[Collected data]
=== Section Start ===

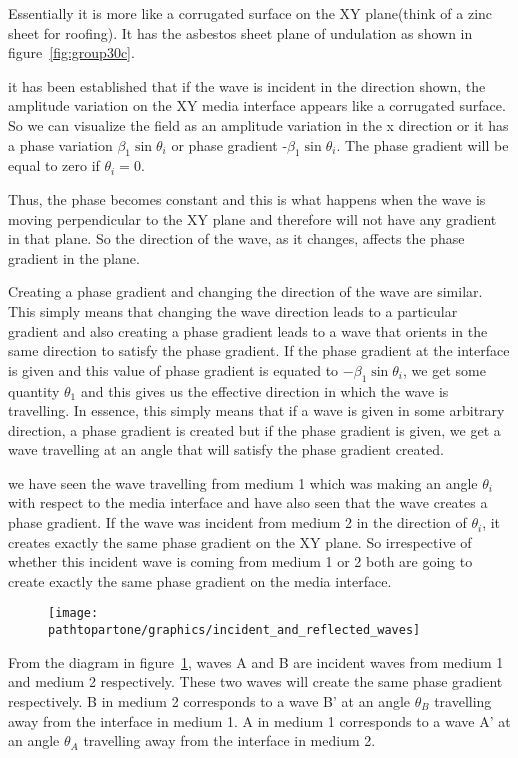 Essentially it is more like a corrugated surface on the XY plane(think of a zinc sheet for roofing). It has the asbestos sheet plane of undulation as shown in figure~\ref{fig:group30c}.

it has been established that if the wave is incident in the direction shown, the amplitude variation on the XY media interface appears like a corrugated surface. So we can visualize the field as an amplitude variation in the x direction or it has a phase variation $\beta_1\sin \theta_i$ or phase gradient -$\beta_1\sin\theta_i$. The phase gradient will be equal to zero if $\theta_i=0$.

Thus, the phase becomes constant and this is what happens when the wave is moving perpendicular to the XY plane and therefore will not have any gradient in that plane. So the direction of the wave, as it changes, affects the phase gradient in the plane.

Creating a phase gradient and changing the direction of the wave are similar. This simply means that changing the wave direction leads to a particular gradient and also creating a phase gradient leads to a wave that orients in the same direction to satisfy the phase gradient. If the phase gradient at the interface is given and this value of phase gradient is equated to $-\beta_1 \sin \theta_i$, we get some quantity $\theta_1$ and this gives us the effective direction in which the wave is travelling. In essence, this simply means that if a wave is given in some arbitrary direction, a phase gradient is created but if the phase gradient is given, we get a wave travelling at an angle that will satisfy the phase gradient created.

we have seen the wave travelling from medium 1  which was making an angle $\theta_i$ with respect to the media interface and have also seen that the wave creates a phase gradient. If the wave was incident from medium 2 in the direction of $\theta_i$, it creates exactly the same phase gradient on the XY plane. So irrespective of whether this incident wave is coming from medium 1 or 2 both are going to create exactly the same phase gradient on the media interface.
\begin{figure}[h]
\centering
\texttt{[image: \\pathtopartone/graphics/incident\_and\_reflected\_waves]}
\caption{}
\label{fig:group30d---copy}
\end{figure}

From the diagram in figure~\ref{fig:group30d---copy}, waves A and B are incident waves from medium 1 and medium 2 respectively. These two waves will create the same phase gradient respectively. B in medium 2 corresponds to a wave B'  at an angle $\theta_B$ travelling away from the interface in medium 1. A in medium 1 corresponds to a wave A' at an angle $\theta_A$ travelling away from the interface in medium 2.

=== Section End ===

Repeat exactly and only the lines from the start of the data above through the line that holds "it has been", inclusive. Pictures do not belong in the copy.

 Essentially it is more like a corrugated surface on the XY plane(think of a zinc sheet for roofing). It has the asbestos sheet plane of undulation as shown in figure~\ref{fig:group30c}.

it has been established that if the wave is incident in the direction shown, the amplitude variation on the XY media interface appears like a corrugated surface. So we can visualize the field as an amplitude variation in the x direction or it has a phase variation $\beta_1\sin \theta_i$ or phase gradient -$\beta_1\sin\theta_i$. The phase gradient will be equal to zero if $\theta_i=0$.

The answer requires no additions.